SRAGEN,Kabarsukowati – Pajak Bumi dan Bangunan (PBB) Kabupaten Sragen dikeluhkan banyak masyarakat. Lantaran ditemui sejumlah kejanggalan, mulai dari sosialisasi kenaikan PBB yang tidak transparan, beban biaya tambahan yang tidak ada sebelumnya hingga tudingan kolusi pejabat terkait jual beli tanah dalam penetapan Nilai Jual Objek Pajak (NJOP).

Sekretaris Gerakan Pemuda (GP) Ansor Kabupaten Sragen, Kristiyanto atau akrab disapa Krisna menyampaikan ada sejumlah keluhan terkait PBB Kabupaten Sragen. Setidaknya ada tiga hal yang perlu dibenahi. Pertama soal kenaikan PBB yang tidak ada pemberitahuan atau sosialisasi ke masyarakat.

Lantas untuk per kasus kenaikan berbeda. Semisal ada PBB salah satu bidang tanah di Desa Mojokerto, Kecamatan Kedawung dengan luasan 2000 meter pada 2022, PBB senilai Rp 60 ribu. Lantas pada 2023 menjadi PBB menjadi Rp 120 ribu. Sedangkan di Desa Toyogo Kecamatan Sambungmacan, luasan sekitar 3000 dengan PBB tahun 2022, Rp 102 ribu. Pada 2023 naik menjadi Rp 170 ribu.

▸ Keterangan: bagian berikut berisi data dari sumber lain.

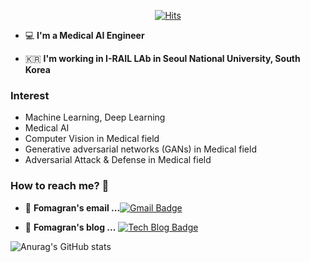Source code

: <div align=center>
 
[![Hits](https://hits.seeyoufarm.com/api/count/incr/badge.svg?url=https%3A%2F%2Fgithub.com%2FChanghyun-song&count_bg=%234A5CC6&title_bg=%239E3838&icon=&icon_color=%23782424&title=hits&edge_flat=false)](https://hits.seeyoufarm.com)

</div>
 
 - 💻   **I'm a Medical AI Engineer**    

 - 🇰🇷  **I'm working in I-RAIL LAb in Seoul National University, South Korea**

### Interest
- Machine Learning, Deep Learning
- Medical AI
- Computer Vision in Medical field
- Generative adversarial networks (GANs) in Medical field
- Adversarial Attack & Defense in Medical field

### How to reach me? 🤔

- 📮  **Fomagran's email ...**[![Gmail Badge](https://img.shields.io/badge/Gmail-d14836?style=flat-square&logo=Gmail&logoColor=white&link=mailto:zzxx9775@gmail.com)](mailto:zzxx9775@gmail.com)

- 📒  **Fomagran's blog ...** [![Tech Blog Badge](http://img.shields.io/badge/-Tech%20blog-black?style=flat-square&logo=blogger&logoColor=white&link=https://www.Changhyun-song.githubblog.io/)](https://www.Changhyun-song.githubblog.io/)   

![Anurag's GitHub stats](https://github-readme-stats.vercel.app/api?username=Changhyun-song&show_icons=true&theme=cobalt)   
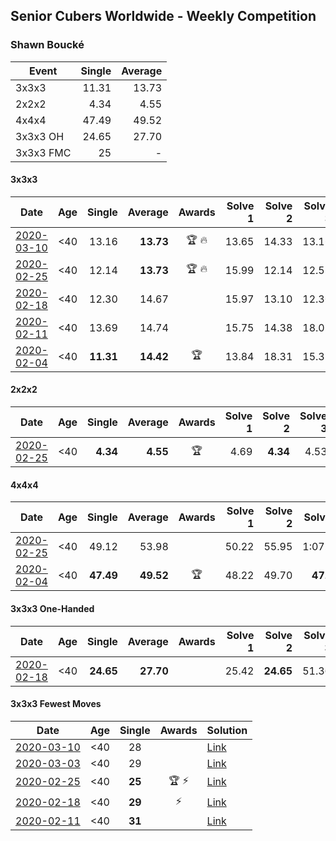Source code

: ## Senior Cubers Worldwide - Weekly Competition
### Shawn Boucké

| Event | Single | Average |
| -- | --: | --: |
| 3x3x3 | 11.31 | 13.73 |
| 2x2x2 | 4.34 | 4.55 |
| 4x4x4 | 47.49 | 49.52 |
| 3x3x3 OH | 24.65 | 27.70 |
| 3x3x3 FMC | 25 | - |

#### 3x3x3

| Date | Age | Single | Average | Awards | Solve 1 | Solve 2 | Solve 3 | Solve 4 | Solve 5 | Video |
| :--: | :--: | --: | --: | :--: | --: | --: | --: | --: | --: | :-- |
| [2020-03-10](../3x3x3/2020-03-10.md) | <40 | 13.16 | **13.73** | 🏆 🔥 | 13.65 | 14.33 | 13.16 | 14.82 | 13.23 | [Link](https://www.facebook.com/events/164742401163863/permalink/164912484480188/) |
| [2020-02-25](../3x3x3/2020-02-25.md) | <40 | 12.14 | **13.73** | 🏆 🔥 | 15.99 | 12.14 | 12.51 | DNF | 12.68 | [Link](https://www.facebook.com/events/196320811461109/permalink/197027598057097/) |
| [2020-02-18](../3x3x3/2020-02-18.md) | <40 | 12.30 | 14.67 |  | 15.97 | 13.10 | 12.30 | 14.93 | 16.33 | [Link](https://www.facebook.com/events/2558750947697073/permalink/2559346840970817/) |
| [2020-02-11](../3x3x3/2020-02-11.md) | <40 | 13.69 | 14.74 |  | 15.75 | 14.38 | 18.07 | 14.10 | 13.69 | [Link](https://www.facebook.com/events/616423959107229/permalink/617279555688336/) |
| [2020-02-04](../3x3x3/2020-02-04.md) | <40 | **11.31** | **14.42** | 🏆 | 13.84 | 18.31 | 15.38 | 14.03 | **11.31** | [Link](https://www.facebook.com/ShawnBoucke/videos/3054435071234922/) |


#### 2x2x2

| Date | Age | Single | Average | Awards | Solve 1 | Solve 2 | Solve 3 | Solve 4 | Solve 5 | Video |
| :--: | :--: | --: | --: | :--: | --: | --: | --: | --: | --: | :-- |
| [2020-02-25](../2x2x2/2020-02-25.md) | <40 | **4.34** | **4.55** | 🏆 | 4.69 | **4.34** | 4.53 | 5.54 | 4.44 | [Link](https://www.facebook.com/events/2972213492840148/permalink/2975010722560425/) |


#### 4x4x4

| Date | Age | Single | Average | Awards | Solve 1 | Solve 2 | Solve 3 | Solve 4 | Solve 5 | Video |
| :--: | :--: | --: | --: | :--: | --: | --: | --: | --: | --: | :-- |
| [2020-02-25](../4x4x4/2020-02-25.md) | <40 | 49.12 | 53.98 |  | 50.22 | 55.95 | 1:07.95 | 55.77 | 49.12 | [Link](https://www.facebook.com/events/805797596592397/permalink/806727313166092/) |
| [2020-02-04](../4x4x4/2020-02-04.md) | <40 | **47.49** | **49.52** | 🏆 | 48.22 | 49.70 | **47.49** | 1:06.29 | 50.62 | [Link](https://www.facebook.com/groups/1604105099735401/permalink/2134991299980109/) |


#### 3x3x3 One-Handed

| Date | Age | Single | Average | Awards | Solve 1 | Solve 2 | Solve 3 | Solve 4 | Solve 5 | Video |
| :--: | :--: | --: | --: | :--: | --: | --: | --: | --: | --: | :-- |
| [2020-02-18](../oh/2020-02-18.md) | <40 | **24.65** | **27.70** |  | 25.42 | **24.65** | 51.36 | 29.41 | 28.28 | [Link](https://www.facebook.com/events/1618332754973681/permalink/1621909717949318/) |


#### 3x3x3 Fewest Moves

| Date | Age | Single | Awards | Solution |
| :--: | :--: | :--: | :--: | :-- |
| [2020-03-10](../fmc/2020-03-10.md) | <40 | 28 |  | [Link](https://www.facebook.com/events/640532176759268/permalink/640567056755780/) |
| [2020-03-03](../fmc/2020-03-03.md) | <40 | 29 |  | [Link](https://www.facebook.com/events/235909040903027/permalink/236098827550715/) |
| [2020-02-25](../fmc/2020-02-25.md) | <40 | **25** | 🏆 ⚡ | [Link](https://www.facebook.com/events/215751886207638/permalink/215957959520364/) |
| [2020-02-18](../fmc/2020-02-18.md) | <40 | **29** | ⚡ | [Link](https://www.facebook.com/groups/1604105099735401/permalink/2146673152145257/) |
| [2020-02-11](../fmc/2020-02-11.md) | <40 | **31** |  | [Link](https://www.facebook.com/groups/1604105099735401/permalink/2138923996253506/) |


<!-- Global site tag (gtag.js) - Google Analytics -->
<script async src="https://www.googletagmanager.com/gtag/js?id=UA-86348435-3"></script>
<script>window.dataLayer = window.dataLayer || []; function gtag() {dataLayer.push(arguments);} gtag('js', new Date()); gtag('config', 'UA-86348435-3');</script>
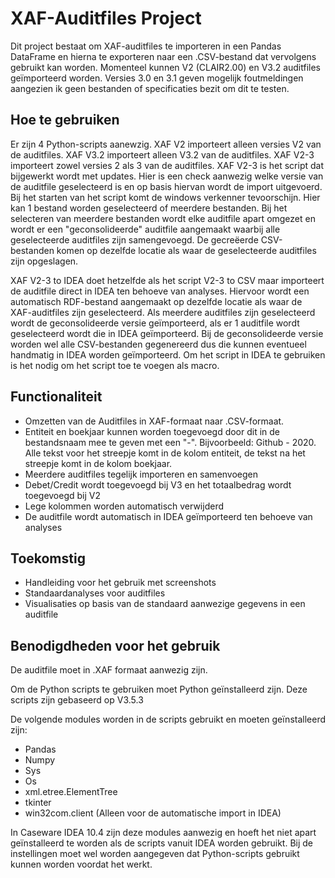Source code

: # XAF-Auditfiles Project

Dit project bestaat om XAF-auditfiles te importeren in een Pandas DataFrame en hierna te exporteren naar een .CSV-bestand dat vervolgens gebruikt kan worden. Momenteel kunnen V2 (CLAIR2.00) en V3.2 auditfiles geïmporteerd worden. Versies 3.0 en 3.1 geven mogelijk foutmeldingen aangezien ik geen bestanden of specificaties bezit om dit te testen.

## Hoe te gebruiken

Er zijn 4 Python-scripts aanewzig. XAF V2 importeert alleen versies V2 van de auditfiles. XAF V3.2 importeert alleen V3.2 van de auditfiles. XAF V2-3 importeert zowel versies 2 als 3 van de auditfiles. XAF V2-3 is het script dat bijgewerkt wordt met updates. Hier is een check aanwezig welke versie van de auditfile geselecteerd is en op basis hiervan wordt de import uitgevoerd. Bij het starten van het script komt de windows verkenner tevoorschijn. Hier kan 1 bestand worden geselecteerd of meerdere bestanden. Bij het selecteren van meerdere bestanden wordt elke auditfile apart omgezet en wordt er een "geconsolideerde" auditfile aangemaakt waarbij alle geselecteerde auditfiles zijn samengevoegd. De gecreëerde CSV-bestanden komen op dezelfde locatie als waar de geselecteerde auditfiles zijn opgeslagen.

XAF V2-3 to IDEA doet hetzelfde als het script V2-3 to CSV maar importeert de auditfile direct in IDEA ten behoeve van analyses. Hiervoor wordt een automatisch RDF-bestand aangemaakt op dezelfde locatie als waar de XAF-auditfiles zijn geselecteerd. Als meerdere auditfiles zijn geselecteerd wordt de geconsolideerde versie geïmporteerd, als er 1 auditfile wordt geselecteerd wordt die in IDEA geïmporteerd. Bij de geconsolideerde versie worden wel alle CSV-bestanden gegenereerd dus die kunnen eventueel handmatig in IDEA worden geïmporteerd. Om het script in IDEA te gebruiken is het nodig om het script toe te voegen als macro.

## Functionaliteit

- Omzetten van de Auditfiles in XAF-formaat naar .CSV-formaat.
- Entiteit en boekjaar kunnen worden toegevoegd door dit in de bestandsnaam mee te geven met een "-". Bijvoorbeeld: Github - 2020. Alle tekst voor het streepje komt in de kolom entiteit, de tekst na het streepje komt in de kolom boekjaar.
- Meerdere auditfiles tegelijk importeren en samenvoegen
- Debet/Credit wordt toegevoegd bij V3 en het totaalbedrag wordt toegevoegd bij V2
- Lege kolommen worden automatisch verwijderd
- De auditfile wordt automatisch in IDEA geïmporteerd ten behoeve van analyses

## Toekomstig

- Handleiding voor het gebruik met screenshots
- Standaardanalyses voor auditfiles
- Visualisaties op basis van de standaard aanwezige gegevens in een auditfile

## Benodigdheden voor het gebruik

De auditfile moet in .XAF formaat aanwezig zijn.

Om de Python scripts te gebruiken moet Python geïnstalleerd zijn. Deze scripts zijn gebaseerd op V3.5.3

De volgende modules worden in de scripts gebruikt en moeten geïnstalleerd zijn:
- Pandas
- Numpy
- Sys
- Os
- xml.etree.ElementTree
- tkinter
- win32com.client (Alleen voor de automatische import in IDEA)

In Caseware IDEA 10.4 zijn deze modules aanwezig en hoeft het niet apart geïnstalleerd te worden als de scripts vanuit IDEA worden gebruikt. Bij de instellingen moet wel worden aangegeven dat Python-scripts gebruikt kunnen worden voordat het werkt.
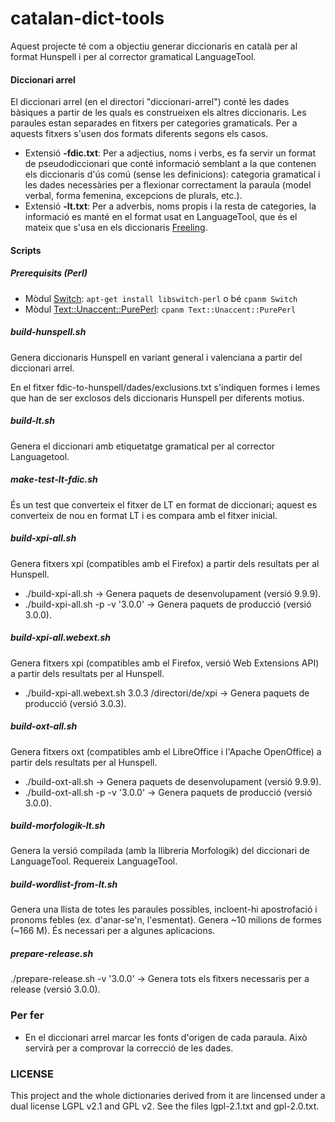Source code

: # catalan-dict-tools

Aquest projecte té com a objectiu generar diccionaris en català per al format Hunspell i per al corrector gramatical LanguageTool. 

#### Diccionari arrel

El diccionari arrel (en el directori "diccionari-arrel") conté les dades bàsiques a partir de les quals es construeixen els altres diccionaris. Les paraules estan separades en fitxers per categories gramaticals. Per a aquests fitxers s'usen dos formats diferents segons els casos. 

* Extensió **-fdic.txt**: Per a adjectius, noms i verbs, es fa servir un format de pseudodiccionari que conté informació semblant a la que contenen els diccionaris d'ús comú (sense les definicions): categoria gramatical i les dades necessàries per a flexionar correctament la paraula (model verbal, forma femenina, excepcions de plurals, etc.).
* Extensió **-lt.txt**: Per a adverbis, noms propis i la resta de categories, la informació es manté en el format usat en LanguageTool, que és el mateix que s'usa en els diccionaris [Freeling](http://nlp.lsi.upc.edu/freeling/index.php/node/9). 

#### Scripts
##### Prerequisits (Perl)
* Mòdul [Switch](https://metacpan.org/pod/Switch): `apt-get install libswitch-perl` o bé `cpanm Switch`
* Mòdul [Text::Unaccent::PurePerl](https://metacpan.org/pod/Text::Unaccent::PurePerl): `cpanm Text::Unaccent::PurePerl`

##### build-hunspell.sh

Genera diccionaris Hunspell en variant general i valenciana a partir del diccionari arrel. 

En el fitxer fdic-to-hunspell/dades/exclusions.txt s'indiquen formes i lemes que han de ser exclosos dels diccionaris Hunspell per diferents motius. 

##### build-lt.sh

Genera el diccionari amb etiquetatge gramatical per al corrector Languagetool. 

##### make-test-lt-fdic.sh

És un test que converteix el fitxer de LT en format de diccionari; aquest es converteix de nou en format LT i es compara amb el fitxer inicial. 

##### build-xpi-all.sh
Genera fitxers xpi (compatibles amb el Firefox) a partir dels resultats per al Hunspell.
* ./build-xpi-all.sh -> Genera paquets de desenvolupament (versió 9.9.9).
* ./build-xpi-all.sh -p -v '3.0.0' -> Genera paquets de producció (versió 3.0.0).

##### build-xpi-all.webext.sh
Genera fitxers xpi (compatibles amb el Firefox, versió Web Extensions API) a partir dels resultats per al Hunspell.
* ./build-xpi-all.webext.sh 3.0.3 /directori/de/xpi -> Genera paquets de producció (versió 3.0.3).

##### build-oxt-all.sh
Genera fitxers oxt (compatibles amb el LibreOffice i l'Apache OpenOffice) a partir dels resultats per al Hunspell.
* ./build-oxt-all.sh -> Genera paquets de desenvolupament (versió 9.9.9).
* ./build-oxt-all.sh -p -v '3.0.0' -> Genera paquets de producció (versió 3.0.0).

##### build-morfologik-lt.sh
Genera la versió compilada (amb la llibreria Morfologik) del diccionari de LanguageTool. Requereix LanguageTool. 

##### build-wordlist-from-lt.sh
Genera una llista de totes les paraules possibles, incloent-hi apostrofació i pronoms febles (ex. d'anar-se'n, l'esmentat). Genera ~10 milions de formes (~166 M). És necessari per a algunes aplicacions.

##### prepare-release.sh
./prepare-release.sh -v '3.0.0' -> Genera tots els fitxers necessaris per a release (versió 3.0.0).

### Per fer
* En el diccionari arrel marcar les fonts d'origen de cada paraula. Això servirà per a comprovar la correcció de les dades.

### LICENSE

This project and the whole dictionaries derived from it are lincensed under a 
dual license LGPL v2.1 and GPL v2. See the files lgpl-2.1.txt and gpl-2.0.txt.



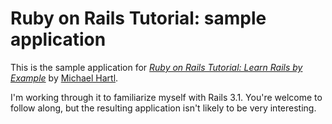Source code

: # Ruby on Rails Tutorial: sample application

This is the sample application for
[*Ruby on Rails Tutorial: Learn Rails by Example*](http://railstutorial.org/)
by [Michael Hartl](http://michaelhartl.com/).

I'm working through it to familiarize myself with Rails 3.1. You're welcome to follow along, but the resulting application isn't likely to be very interesting.

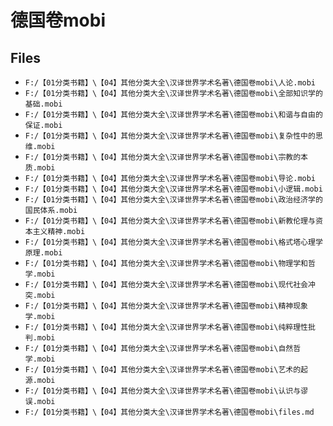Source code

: # 德国卷mobi

## Files

- `F:/【01分类书籍】\【04】其他分类大全\汉译世界学术名著\德国卷mobi\人论.mobi`
- `F:/【01分类书籍】\【04】其他分类大全\汉译世界学术名著\德国卷mobi\全部知识学的基础.mobi`
- `F:/【01分类书籍】\【04】其他分类大全\汉译世界学术名著\德国卷mobi\和谐与自由的保证.mobi`
- `F:/【01分类书籍】\【04】其他分类大全\汉译世界学术名著\德国卷mobi\复杂性中的思维.mobi`
- `F:/【01分类书籍】\【04】其他分类大全\汉译世界学术名著\德国卷mobi\宗教的本质.mobi`
- `F:/【01分类书籍】\【04】其他分类大全\汉译世界学术名著\德国卷mobi\导论.mobi`
- `F:/【01分类书籍】\【04】其他分类大全\汉译世界学术名著\德国卷mobi\小逻辑.mobi`
- `F:/【01分类书籍】\【04】其他分类大全\汉译世界学术名著\德国卷mobi\政治经济学的国民体系.mobi`
- `F:/【01分类书籍】\【04】其他分类大全\汉译世界学术名著\德国卷mobi\新教伦理与资本主义精神.mobi`
- `F:/【01分类书籍】\【04】其他分类大全\汉译世界学术名著\德国卷mobi\格式塔心理学原理.mobi`
- `F:/【01分类书籍】\【04】其他分类大全\汉译世界学术名著\德国卷mobi\物理学和哲学.mobi`
- `F:/【01分类书籍】\【04】其他分类大全\汉译世界学术名著\德国卷mobi\现代社会冲突.mobi`
- `F:/【01分类书籍】\【04】其他分类大全\汉译世界学术名著\德国卷mobi\精神现象学.mobi`
- `F:/【01分类书籍】\【04】其他分类大全\汉译世界学术名著\德国卷mobi\纯粹理性批判.mobi`
- `F:/【01分类书籍】\【04】其他分类大全\汉译世界学术名著\德国卷mobi\自然哲学.mobi`
- `F:/【01分类书籍】\【04】其他分类大全\汉译世界学术名著\德国卷mobi\艺术的起源.mobi`
- `F:/【01分类书籍】\【04】其他分类大全\汉译世界学术名著\德国卷mobi\认识与谬误.mobi`
- `F:/【01分类书籍】\【04】其他分类大全\汉译世界学术名著\德国卷mobi\files.md`

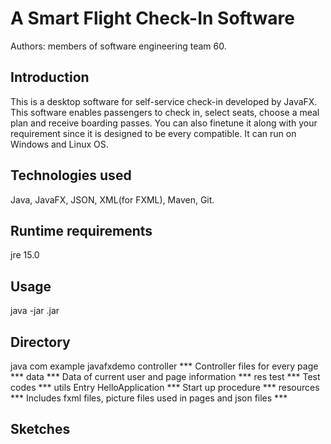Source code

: 
# A Smart Flight Check-In Software

Authors: members of software engineering team 60.

## Introduction

This is a desktop software for self-service check-in developed by JavaFX. This software enables passengers to check in, select seats, choose a meal plan and receive boarding passes. You can also finetune it along with your requirement since it is designed to be every compatible. It can run on Windows and Linux OS. 



## Technologies used

Java, JavaFX, JSON, XML(for FXML), Maven, Git.



## Runtime requirements

jre 15.0



## Usage

java -jar <name-of-jar>.jar


## Directory
java
   com
      example
         javafxdemo
            controller *** Controller files for every page ***
            data *** Data of current user and page information ***
            res
            test *** Test codes ***
            utils
            Entry
            HelloApplication *** Start up procedure ***
resources *** Includes fxml files, picture files used in pages and json files ***



## Sketches


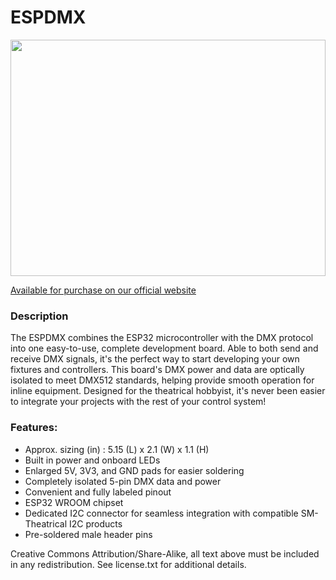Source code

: # ESPDMX

<img src="https://github.com/SM-Theatrical/ESPDMX/assets/140989020/299a9c55-1708-45e2-8bdd-0f3a95efb390" width="504" height="378">

[Available for purchase on our official website](https://smtheatrical.com/products/espdmx)

### Description
The ESPDMX combines the ESP32 microcontroller with the DMX protocol into one easy-to-use, complete development board. Able to both send and receive DMX signals, it's the perfect way to start developing your own fixtures and controllers. This board's DMX power and data are optically isolated to meet DMX512 standards, helping provide smooth operation for inline equipment. Designed for the theatrical hobbyist, it's never been easier to integrate your projects with the rest of your control system!

### Features:
 - Approx. sizing (in) : 5.15 (L) x 2.1 (W) x 1.1 (H)
 - Built in power and onboard LEDs
 - Enlarged 5V, 3V3, and GND pads for easier soldering
 - Completely isolated 5-pin DMX data and power
 - Convenient and fully labeled pinout
 - ESP32 WROOM chipset
 - Dedicated I2C connector for seamless integration with compatible SM-Theatrical I2C products
 - Pre-soldered male header pins

Creative Commons Attribution/Share-Alike, all text above must be included in any redistribution. See license.txt for additional details.
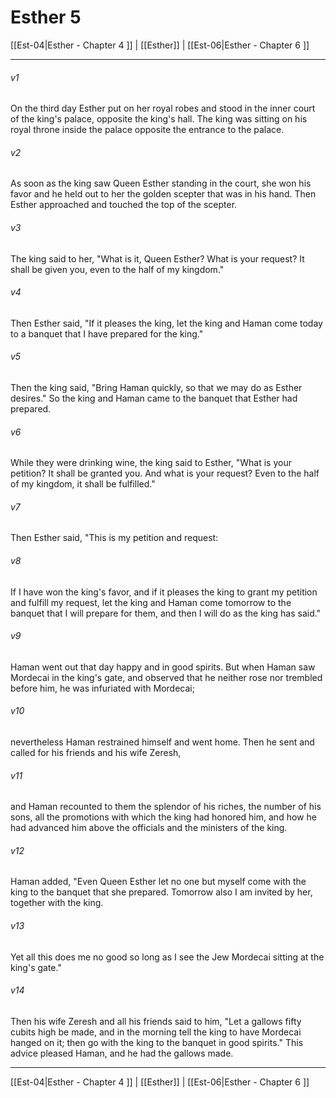 # Esther 5

[[Est-04|Esther - Chapter 4 ]] | [[Esther]] | [[Est-06|Esther - Chapter 6 ]]
***

###### v1
On the third day Esther put on her royal robes and stood in the inner court of the king's palace, opposite the king's hall. The king was sitting on his royal throne inside the palace opposite the entrance to the palace.
###### v2
As soon as the king saw Queen Esther standing in the court, she won his favor and he held out to her the golden scepter that was in his hand. Then Esther approached and touched the top of the scepter.
###### v3
The king said to her, "What is it, Queen Esther? What is your request? It shall be given you, even to the half of my kingdom."
###### v4
Then Esther said, "If it pleases the king, let the king and Haman come today to a banquet that I have prepared for the king."
###### v5
Then the king said, "Bring Haman quickly, so that we may do as Esther desires." So the king and Haman came to the banquet that Esther had prepared.
###### v6
While they were drinking wine, the king said to Esther, "What is your petition? It shall be granted you. And what is your request? Even to the half of my kingdom, it shall be fulfilled."
###### v7
Then Esther said, "This is my petition and request:
###### v8
If I have won the king's favor, and if it pleases the king to grant my petition and fulfill my request, let the king and Haman come tomorrow to the banquet that I will prepare for them, and then I will do as the king has said."
###### v9
Haman went out that day happy and in good spirits. But when Haman saw Mordecai in the king's gate, and observed that he neither rose nor trembled before him, he was infuriated with Mordecai;
###### v10
nevertheless Haman restrained himself and went home. Then he sent and called for his friends and his wife Zeresh,
###### v11
and Haman recounted to them the splendor of his riches, the number of his sons, all the promotions with which the king had honored him, and how he had advanced him above the officials and the ministers of the king.
###### v12
Haman added, "Even Queen Esther let no one but myself come with the king to the banquet that she prepared. Tomorrow also I am invited by her, together with the king.
###### v13
Yet all this does me no good so long as I see the Jew Mordecai sitting at the king's gate."
###### v14
Then his wife Zeresh and all his friends said to him, "Let a gallows fifty cubits high be made, and in the morning tell the king to have Mordecai hanged on it; then go with the king to the banquet in good spirits." This advice pleased Haman, and he had the gallows made.

***

[[Est-04|Esther - Chapter 4 ]] | [[Esther]] | [[Est-06|Esther - Chapter 6 ]]
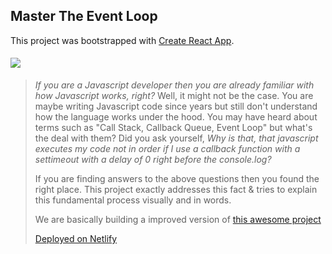 ## Master The Event Loop

This project was bootstrapped with [Create React App](https://github.com/facebook/create-react-app).

#### [![](https://img.shields.io/badge/REACT%20%26%20REDUX%20WEB%20APP%20PROJECT-MASTER%20THE%20EVENT%20LOOP-ffa100?style=for-the-badge&logo=REACT)](https://github.com/r4pt0s/master_the_event_loop)
> *If you are a Javascript developer then you are already familiar with how Javascript works, right?*
> Well, it might not be the case. You are maybe writing Javascript code since years but still don't understand how the language works under the hood. You may have heard about terms such as "Call Stack, Callback Queue, Event Loop" but what's the deal with them?
>Did you ask yourself, *Why is that, that javascript executes my code not in order if I use a callback function with a settimeout with a delay of 0 right before the console.log?*
>
> If you are finding answers to the above questions then you found the right place. This project exactly addresses this fact & tries to explain this fundamental process visually and in words.
>
> We are basically building a improved version of [this awesome project](http://latentflip.com/loupe/)
>
> [Deployed on Netlify](https://master-the-event-loop.netlify.com/)

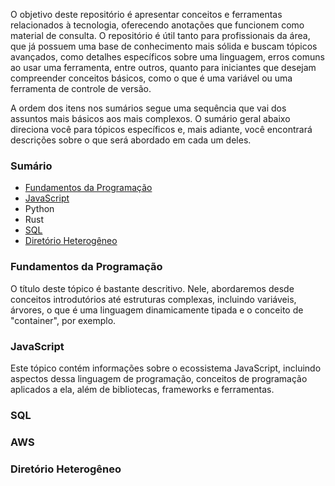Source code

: O objetivo deste repositório é apresentar conceitos e ferramentas relacionados à tecnologia, oferecendo anotações que funcionem como material de consulta. O repositório é útil tanto para profissionais da área, que já possuem uma base de conhecimento mais sólida e buscam tópicos avançados, como detalhes específicos sobre uma linguagem, erros comuns ao usar uma ferramenta, entre outros, quanto para iniciantes que desejam compreender conceitos básicos, como o que é uma variável ou uma ferramenta de controle de versão.

A ordem dos itens nos sumários segue uma sequência que vai dos assuntos mais básicos aos mais complexos. O sumário geral abaixo direciona você para tópicos específicos e, mais adiante, você encontrará descrições sobre o que será abordado em cada um deles.

### Sumário

- [Fundamentos da Programação](./fundamentos-programacao/fundamentos-programacao.md)
- [JavaScript](./JavaScript/JavaScript.md)
- Python
- Rust
- [SQL](./SQL/SQL.md)
- [Diretório Heterogêneo](./diretorio-heterogeneo/diretorio-heterogeneo.md)

### Fundamentos da Programação

O título deste tópico é bastante descritivo. Nele, abordaremos desde conceitos introdutórios até estruturas complexas, incluindo variáveis, árvores, o que é uma linguagem dinamicamente tipada e o conceito de "container", por exemplo.

### JavaScript

Este tópico contém informações sobre o ecossistema JavaScript, incluindo aspectos dessa linguagem de programação, conceitos de programação aplicados a ela, além de bibliotecas, frameworks e ferramentas.

### SQL

<!-- TODO: não sei o que irei pontuar aqui. -->

### AWS

<!-- TODO: não sei o que irei pontuar aqui. -->

### Diretório Heterogêneo

<!-- TODO: não sei o que irei pontuar aqui. -->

Kedua, Dia menyampaikan dalam perda nomor 10 tahun 2012 terkait NJOP, saat masyarakat melakukan transaksi jual beli, mengajukan Bea Perolehan Hak atas Tanah dan Bangunan (BPHTB) ke Pemda dengan acuan NJOP di PBB sering ditolak. ”Alasannya dari Badan Pengelolaan Keuangan dan Pendapatan Daerah (BPKPD) transaksi harga pasar, padahal di Perda dan PBB juga jelas,” selorohnnya.     

Pihaknya menyampaikan jika terkena kenaikan NJOP, di sisi lain batas BPHTB Rp 60 juta tidak kena pajak. Namun dari pemda tidak menaikkan hal tersebut. Seharusnya jika NJOP naik, batas BPHTB, namun tidak dilakukan oleh pemda. Pihaknya melihat kondisi ini sejak 2019. ”Kalau memang ada target pemda menaikkan pendapatan, sama halnya menginjak masyarkat kecil,” selorohnya.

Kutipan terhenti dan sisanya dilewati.